NCATS funding goes predominantly toward its Clinical & Translational Science Awards program. NOTE: The federal government is currently operating under a continuing appropriations resolution, which provides funding at fiscal 2012 levels through March 27. SOURCE: NIH
This pie chart shows the break down of NCATS budget.
NCATS funding goes predominantly toward its Clinical & Translational Science Awards program. NOTE: The federal government is currently operating under a continuing appropriations resolution, which provides funding at fiscal 2012 levels through March 27. SOURCE: NIH

Also funded under CAN is a collaborative effort between NCATS and the Defense Advanced Research Projects Agency (DARPA) to more accurately predict the toxicity of novel drug compounds. DARPA and NCATS plan to contribute $70 million each over the next five years to develop microfluidic systems that will represent up to 10 human organs, such as the liver, kidneys, and brain.

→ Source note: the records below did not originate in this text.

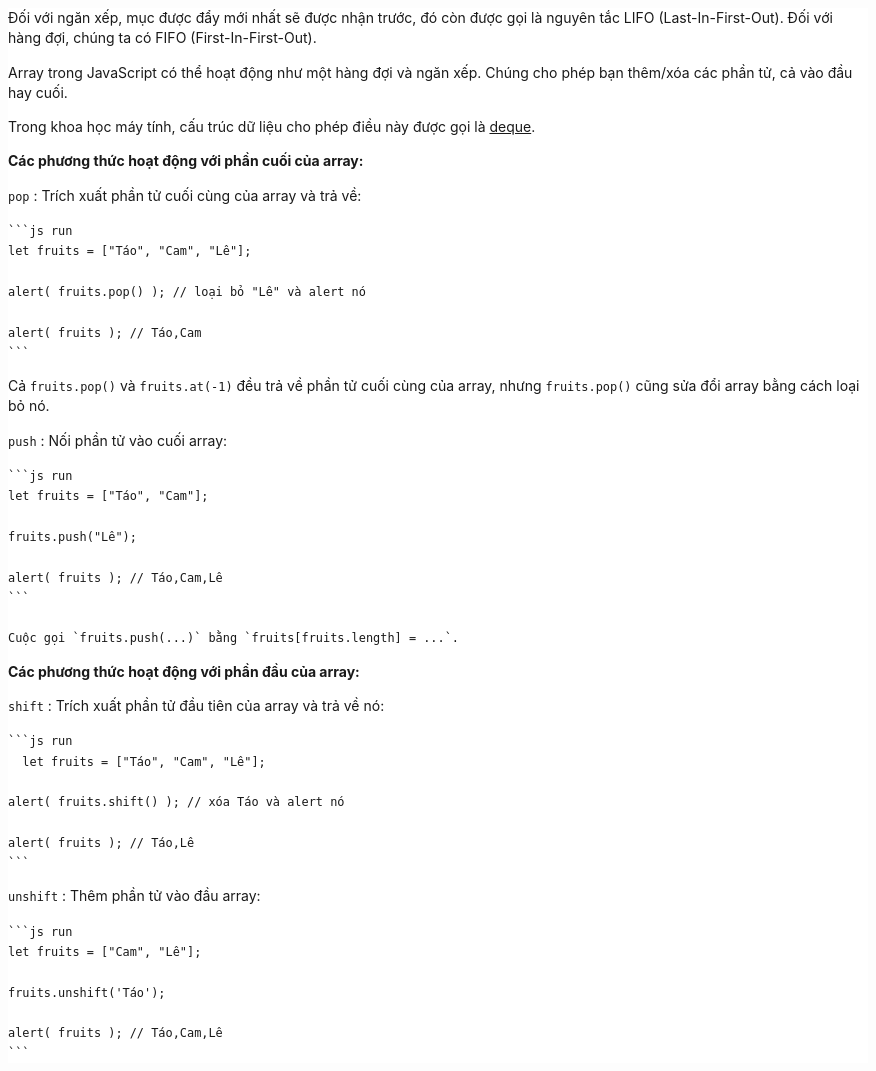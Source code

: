 Đối với ngăn xếp, mục được đẩy mới nhất sẽ được nhận trước, đó còn được gọi là nguyên tắc LIFO (Last-In-First-Out). Đối với hàng đợi, chúng ta có FIFO (First-In-First-Out).

Array trong JavaScript có thể hoạt động như một hàng đợi và ngăn xếp. Chúng cho phép bạn thêm/xóa các phần tử, cả vào đầu hay cuối.

Trong khoa học máy tính, cấu trúc dữ liệu cho phép điều này được gọi là [deque](https://vi.wikipedia.org/wiki/Hàng_đợi).

**Các phương thức hoạt động với phần cuối của array:**

`pop`
: Trích xuất phần tử cuối cùng của array và trả về:

    ```js run
    let fruits = ["Táo", "Cam", "Lê"];

    alert( fruits.pop() ); // loại bỏ "Lê" và alert nó

    alert( fruits ); // Táo,Cam
    ```

  Cả `fruits.pop()` và `fruits.at(-1)` đều trả về phần tử cuối cùng của array, nhưng `fruits.pop()` cũng sửa đổi array bằng cách loại bỏ nó.

`push`
: Nối phần tử vào cuối array:

    ```js run
    let fruits = ["Táo", "Cam"];

    fruits.push("Lê");

    alert( fruits ); // Táo,Cam,Lê
    ```

    Cuộc gọi `fruits.push(...)` bằng `fruits[fruits.length] = ...`.

**Các phương thức hoạt động với phần đầu của array:**

`shift`
: Trích xuất phần tử đầu tiên của array và trả về nó:

    ```js run
      let fruits = ["Táo", "Cam", "Lê"];

    alert( fruits.shift() ); // xóa Táo và alert nó

    alert( fruits ); // Táo,Lê
    ```

`unshift`
: Thêm phần tử vào đầu array:

    ```js run
    let fruits = ["Cam", "Lê"];

    fruits.unshift('Táo');

    alert( fruits ); // Táo,Cam,Lê
    ```
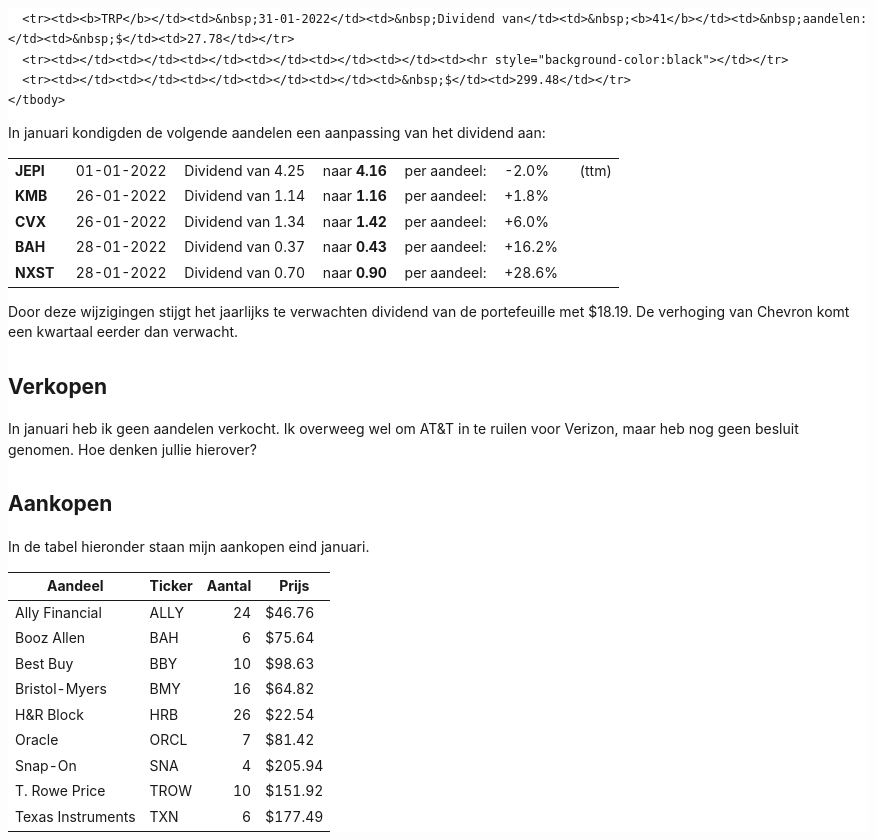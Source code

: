       <tr><td><b>TRP</b></td><td>&nbsp;31-01-2022</td><td>&nbsp;Dividend van</td><td>&nbsp;<b>41</b></td><td>&nbsp;aandelen:</td><td>&nbsp;$</td><td>27.78</td></tr>
	  <tr><td></td><td></td><td></td><td></td><td></td><td></td><td><hr style="background-color:black"></td></tr>
	  <tr><td></td><td></td><td></td><td></td><td></td><td>&nbsp;$</td><td>299.48</td></tr>
    </tbody>
  </table>
</div>

In januari kondigden de volgende aandelen een aanpassing van het dividend aan:

<div class="blog-list">
  <table>
    <tbody>
      <tr><td><b>JEPI&nbsp;</b></td><td>&nbsp;01-01-2022</td><td>&nbsp;Dividend van 4.25</td><td>&nbsp;naar <b>4.16</b></td><td>&nbsp;per aandeel:</td><td>&nbsp;-2.0%</td><td>&nbsp; (ttm)</td></tr>
      <tr><td><b>KMB&nbsp;</b></td><td>&nbsp;26-01-2022</td><td>&nbsp;Dividend van 1.14</td><td>&nbsp;naar <b>1.16</b></td><td>&nbsp;per aandeel:</td><td>&nbsp;+1.8%</td><td></td></tr>
      <tr><td><b>CVX&nbsp;</b></td><td>&nbsp;26-01-2022</td><td>&nbsp;Dividend van 1.34</td><td>&nbsp;naar <b>1.42</b></td><td>&nbsp;per aandeel:</td><td>&nbsp;+6.0%</td><td></td></tr>
      <tr><td><b>BAH&nbsp;</b></td><td>&nbsp;28-01-2022</td><td>&nbsp;Dividend van 0.37</td><td>&nbsp;naar <b>0.43</b></td><td>&nbsp;per aandeel:</td><td>&nbsp;+16.2%</td><td></td></tr>
      <tr><td><b>NXST&nbsp;</b></td><td>&nbsp;28-01-2022</td><td>&nbsp;Dividend van 0.70</td><td>&nbsp;naar <b>0.90</b></td><td>&nbsp;per aandeel:</td><td>&nbsp;+28.6%</td><td></td></tr>
    </tbody>
  </table>
</div>

Door deze wijzigingen stijgt het jaarlijks te verwachten dividend van de portefeuille met $18.19. De verhoging van Chevron komt een kwartaal eerder dan verwacht.

## Verkopen

In januari heb ik geen aandelen verkocht. Ik overweeg wel om AT&T in te ruilen voor Verizon, maar heb nog geen besluit genomen. Hoe denken jullie hierover?

## Aankopen

In de tabel hieronder staan mijn aankopen eind januari.

| Aandeel           | Ticker | Aantal | Prijs   |
| ----------------- | ------ | -----: | ------- |
| Ally Financial    | ALLY   |     24 | $46.76  |
| Booz Allen        | BAH    |      6 | $75.64  |
| Best Buy          | BBY    |     10 | $98.63  |
| Bristol-Myers     | BMY    |     16 | $64.82  |
| H&R Block         | HRB    |     26 | $22.54  |
| Oracle            | ORCL   |      7 | $81.42  |
| Snap-On           | SNA    |      4 | $205.94 |
| T. Rowe Price     | TROW   |     10 | $151.92 |
| Texas Instruments | TXN    |      6 | $177.49 |
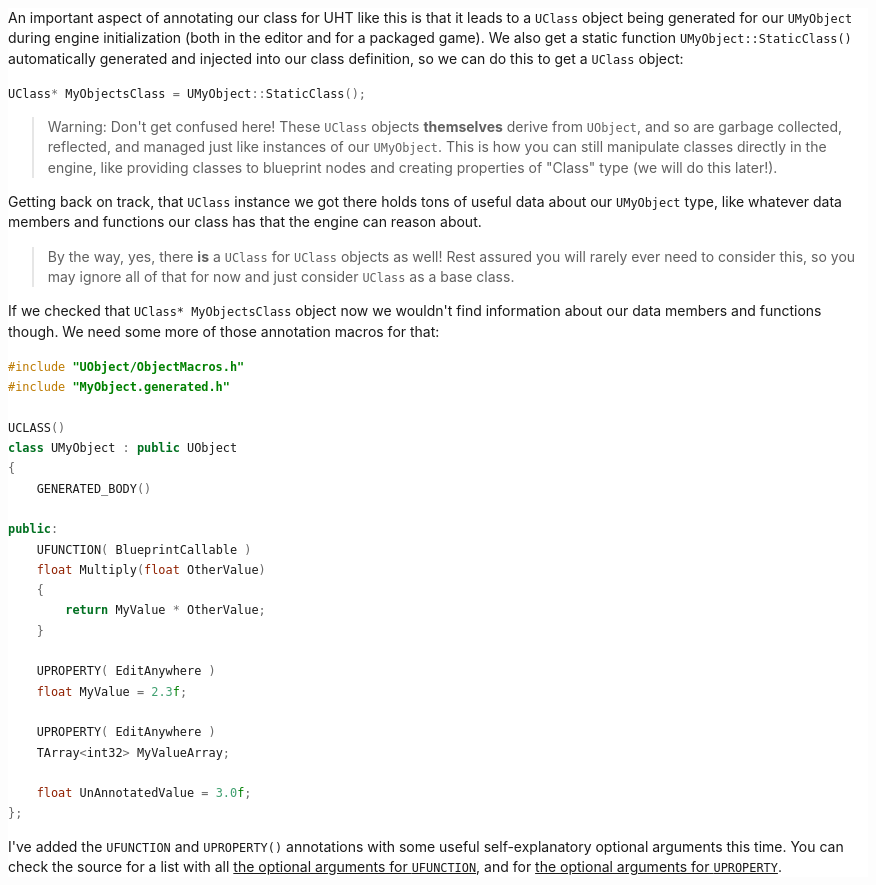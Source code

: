 An important aspect of annotating our class for UHT like this is that it leads to a `UClass` object being generated for our `UMyObject` during engine initialization (both in the editor and for a packaged game). We also get a static function `UMyObject::StaticClass()` automatically generated and injected into our class definition, so we can do this to get a `UClass` object:

```cpp
UClass* MyObjectsClass = UMyObject::StaticClass();
```

> Warning: Don't get confused here! These `UClass` objects **themselves** derive from `UObject`, and so are garbage collected, reflected, and managed just like instances of our `UMyObject`. This is how you can still manipulate classes directly in the engine, like providing classes to blueprint nodes and creating properties of "Class" type (we will do this later!).

Getting back on track, that `UClass` instance we got there holds tons of useful data about our `UMyObject` type, like whatever data members and functions our class has that the engine can reason about.

> By the way, yes, there **is** a `UClass` for `UClass` objects as well! Rest assured you will rarely ever need to consider this, so you may ignore all of that for now and just consider `UClass` as a base class.

If we checked that `UClass* MyObjectsClass` object now we wouldn't find information about our data members and functions though. We need some more of those annotation macros for that:

```cpp
#include "UObject/ObjectMacros.h"
#include "MyObject.generated.h"

UCLASS()
class UMyObject : public UObject
{
    GENERATED_BODY()

public:
    UFUNCTION( BlueprintCallable )
    float Multiply(float OtherValue)
    {
        return MyValue * OtherValue;
    }

    UPROPERTY( EditAnywhere )
    float MyValue = 2.3f;

    UPROPERTY( EditAnywhere )
    TArray<int32> MyValueArray;

    float UnAnnotatedValue = 3.0f;
};
```

I've added the `UFUNCTION` and `UPROPERTY()` annotations with some useful self-explanatory optional arguments this time. You can check the source for a list with all [the optional arguments for `UFUNCTION`](https://github.com/EpicGames/UnrealEngine/blob/2bf1a5b83a7076a0fd275887b373f8ec9e99d431/Engine/Source/Runtime/CoreUObject/Public/UObject/ObjectMacros.h#L795), and for [the optional arguments for `UPROPERTY`](https://github.com/EpicGames/UnrealEngine/blob/2bf1a5b83a7076a0fd275887b373f8ec9e99d431/Engine/Source/Runtime/CoreUObject/Public/UObject/ObjectMacros.h#L887).
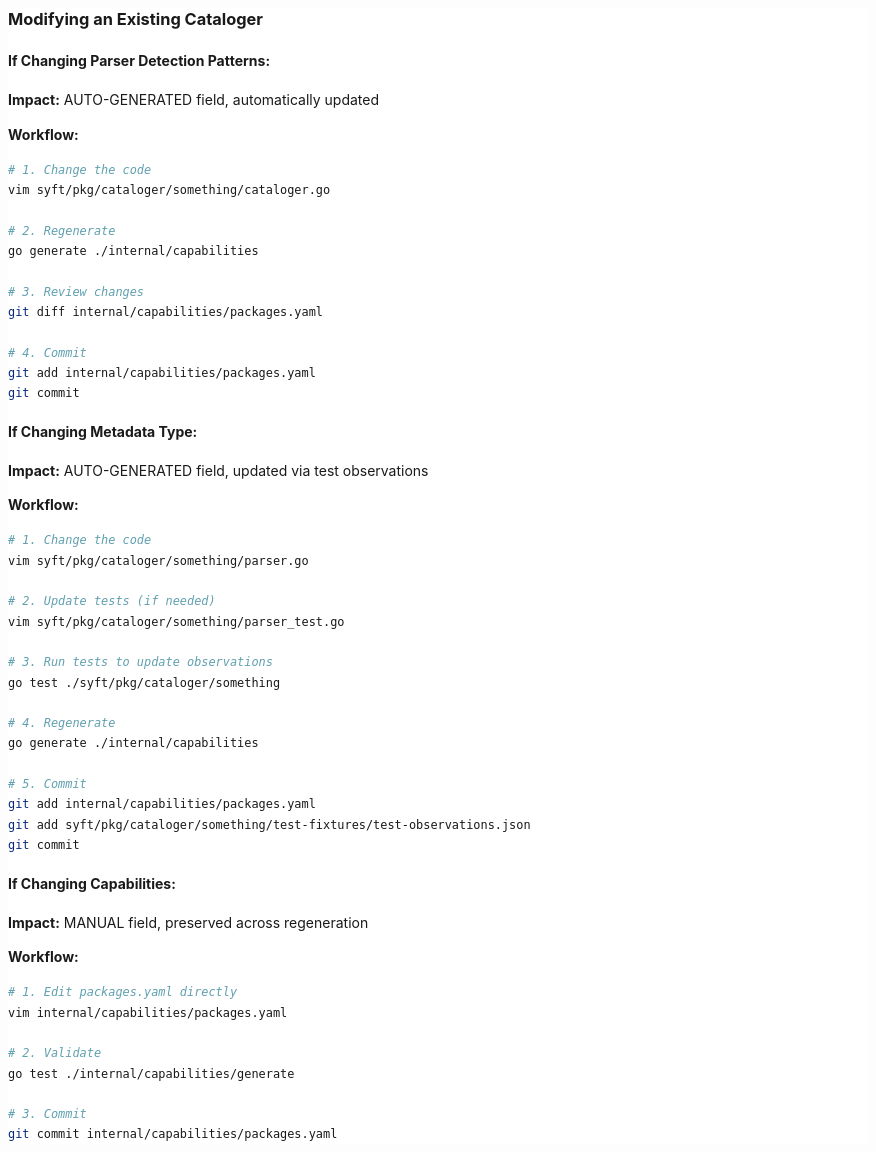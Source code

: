 ### Modifying an Existing Cataloger

#### If Changing Parser Detection Patterns:

**Impact:** AUTO-GENERATED field, automatically updated

**Workflow:**
```bash
# 1. Change the code
vim syft/pkg/cataloger/something/cataloger.go

# 2. Regenerate
go generate ./internal/capabilities

# 3. Review changes
git diff internal/capabilities/packages.yaml

# 4. Commit
git add internal/capabilities/packages.yaml
git commit
```

#### If Changing Metadata Type:

**Impact:** AUTO-GENERATED field, updated via test observations

**Workflow:**
```bash
# 1. Change the code
vim syft/pkg/cataloger/something/parser.go

# 2. Update tests (if needed)
vim syft/pkg/cataloger/something/parser_test.go

# 3. Run tests to update observations
go test ./syft/pkg/cataloger/something

# 4. Regenerate
go generate ./internal/capabilities

# 5. Commit
git add internal/capabilities/packages.yaml
git add syft/pkg/cataloger/something/test-fixtures/test-observations.json
git commit
```

#### If Changing Capabilities:

**Impact:** MANUAL field, preserved across regeneration

**Workflow:**
```bash
# 1. Edit packages.yaml directly
vim internal/capabilities/packages.yaml

# 2. Validate
go test ./internal/capabilities/generate

# 3. Commit
git commit internal/capabilities/packages.yaml
```
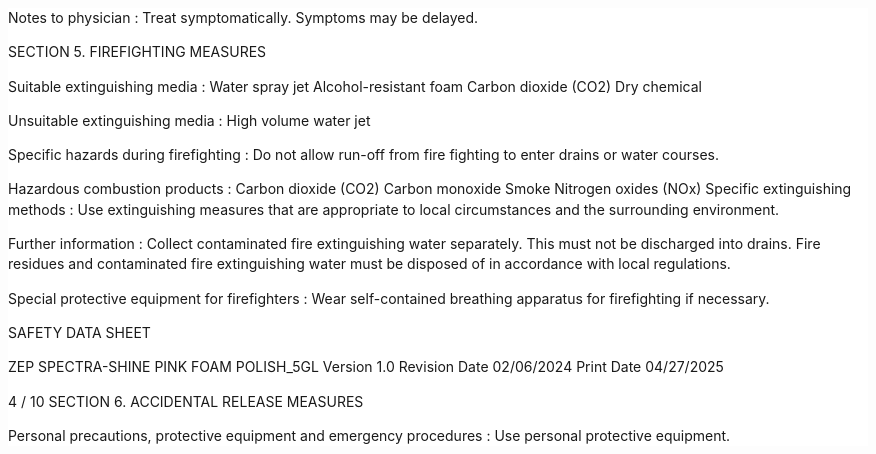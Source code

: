 Notes to physician 
: Treat symptomatically.  Symptoms may be delayed. 
 
 
 
SECTION 5. FIREFIGHTING MEASURES 
 
Suitable extinguishing media 
: Water spray jet 
Alcohol-resistant foam 
Carbon dioxide (CO2) 
Dry chemical 
 
Unsuitable extinguishing 
media 
: High volume water jet 
 
 
Specific hazards during 
firefighting 
: Do not allow run-off from fire fighting to enter drains or water 
courses. 
 
 
Hazardous combustion 
products 
:  Carbon dioxide (CO2) 
Carbon monoxide 
Smoke 
Nitrogen oxides (NOx) 
Specific extinguishing 
methods 
: Use extinguishing measures that are appropriate to local 
circumstances and the surrounding environment. 
 
Further information 
: Collect contaminated fire extinguishing water separately. This 
must not be discharged into drains. 
Fire residues and contaminated fire extinguishing water must 
be disposed of in accordance with local regulations. 
 
Special protective equipment 
for firefighters 
: Wear self-contained breathing apparatus for firefighting if 
necessary. 
 
 
SAFETY DATA SHEET 
 
ZEP SPECTRA-SHINE PINK FOAM POLISH_5GL 
Version 1.0 
Revision Date 02/06/2024 
Print Date 04/27/2025  
 
 
4 / 10 
SECTION 6. ACCIDENTAL RELEASE MEASURES 
 
Personal precautions, 
protective equipment and 
emergency procedures 
: Use personal protective equipment. 
 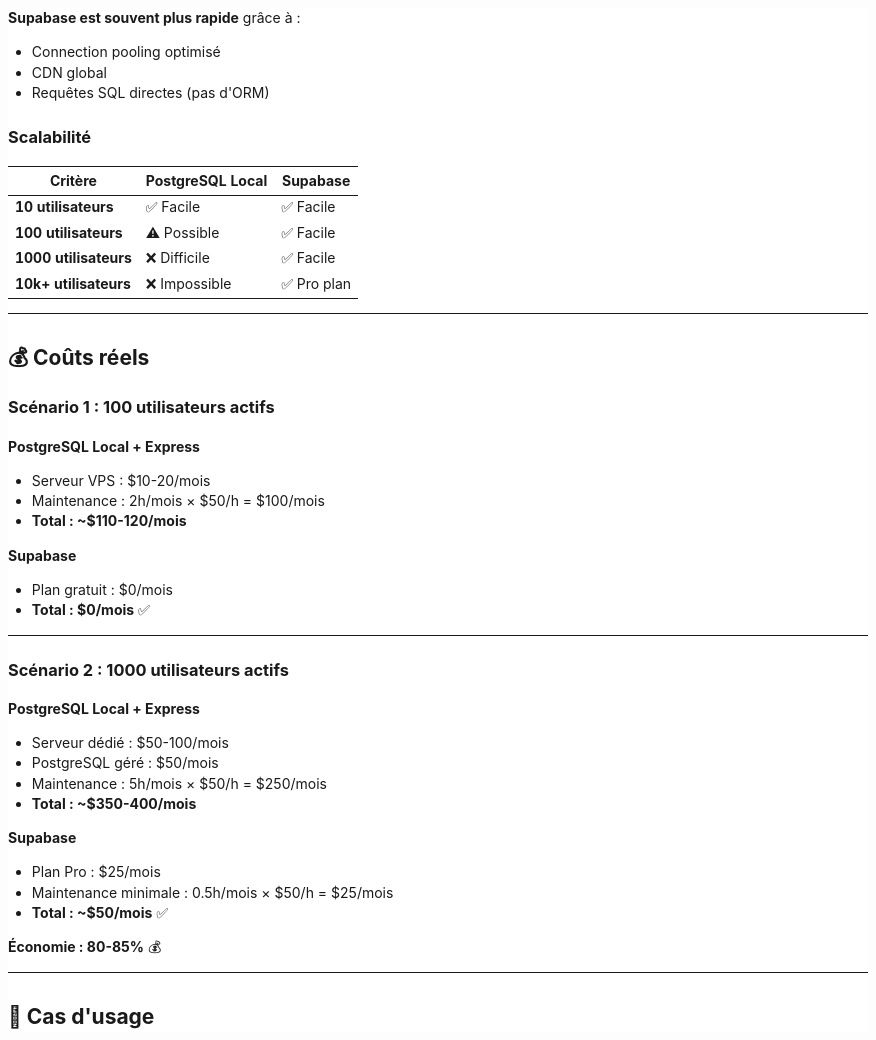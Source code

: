 **Supabase est souvent plus rapide** grâce à :
- Connection pooling optimisé
- CDN global
- Requêtes SQL directes (pas d'ORM)

### Scalabilité

| Critère | PostgreSQL Local | Supabase |
|---------|------------------|----------|
| **10 utilisateurs** | ✅ Facile | ✅ Facile |
| **100 utilisateurs** | ⚠️ Possible | ✅ Facile |
| **1000 utilisateurs** | ❌ Difficile | ✅ Facile |
| **10k+ utilisateurs** | ❌ Impossible | ✅ Pro plan |

---

## 💰 Coûts réels

### Scénario 1 : 100 utilisateurs actifs

**PostgreSQL Local + Express**
- Serveur VPS : $10-20/mois
- Maintenance : 2h/mois × $50/h = $100/mois
- **Total : ~$110-120/mois**

**Supabase**
- Plan gratuit : $0/mois
- **Total : $0/mois** ✅

---

### Scénario 2 : 1000 utilisateurs actifs

**PostgreSQL Local + Express**
- Serveur dédié : $50-100/mois
- PostgreSQL géré : $50/mois
- Maintenance : 5h/mois × $50/h = $250/mois
- **Total : ~$350-400/mois**

**Supabase**
- Plan Pro : $25/mois
- Maintenance minimale : 0.5h/mois × $50/h = $25/mois
- **Total : ~$50/mois** ✅

**Économie : 80-85%** 💰

---

## 🎯 Cas d'usage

The idea is to test the toxicity of new drugs by sending them through human cells and tissues on a chip. The various cells and tissues are connected to each other by microfluidic channels, so a compound could go through the liver and then to a target organ. Researchers could then see whether metabolism in the liver produces a toxic compound.

Partnerships such as the one with DARPA and the drug repurposing program are critical for NCATS’s success, Austin said. “No one organization or person is able to solve these translational problems alone,” he emphasized.

Even the pharmaceutical industry is beginning to recognize the need for collaboration in preclinical and precompetitive areas. Speaking at an event on policy directions for biomedical innovation, hosted by the Brookings Institution in November, Robert Conley, regulatory leader for biomedicines at Eli Lilly & Co., acknowledged that older methods for drug development will not work with the current economic model. “We do want to develop better partnerships with others, both academics as well as people within industry and NIH,” he said.

Austin is optimistic that NCATS can help catalyze such partnerships and ultimately make the drug development process more efficient. “It is true that traditionally this area has been in the private sector,” he acknowledged. But the traditional pharma landscape is in the midst of change, he said, creating opportunities for NCATS to both support and promote drug development.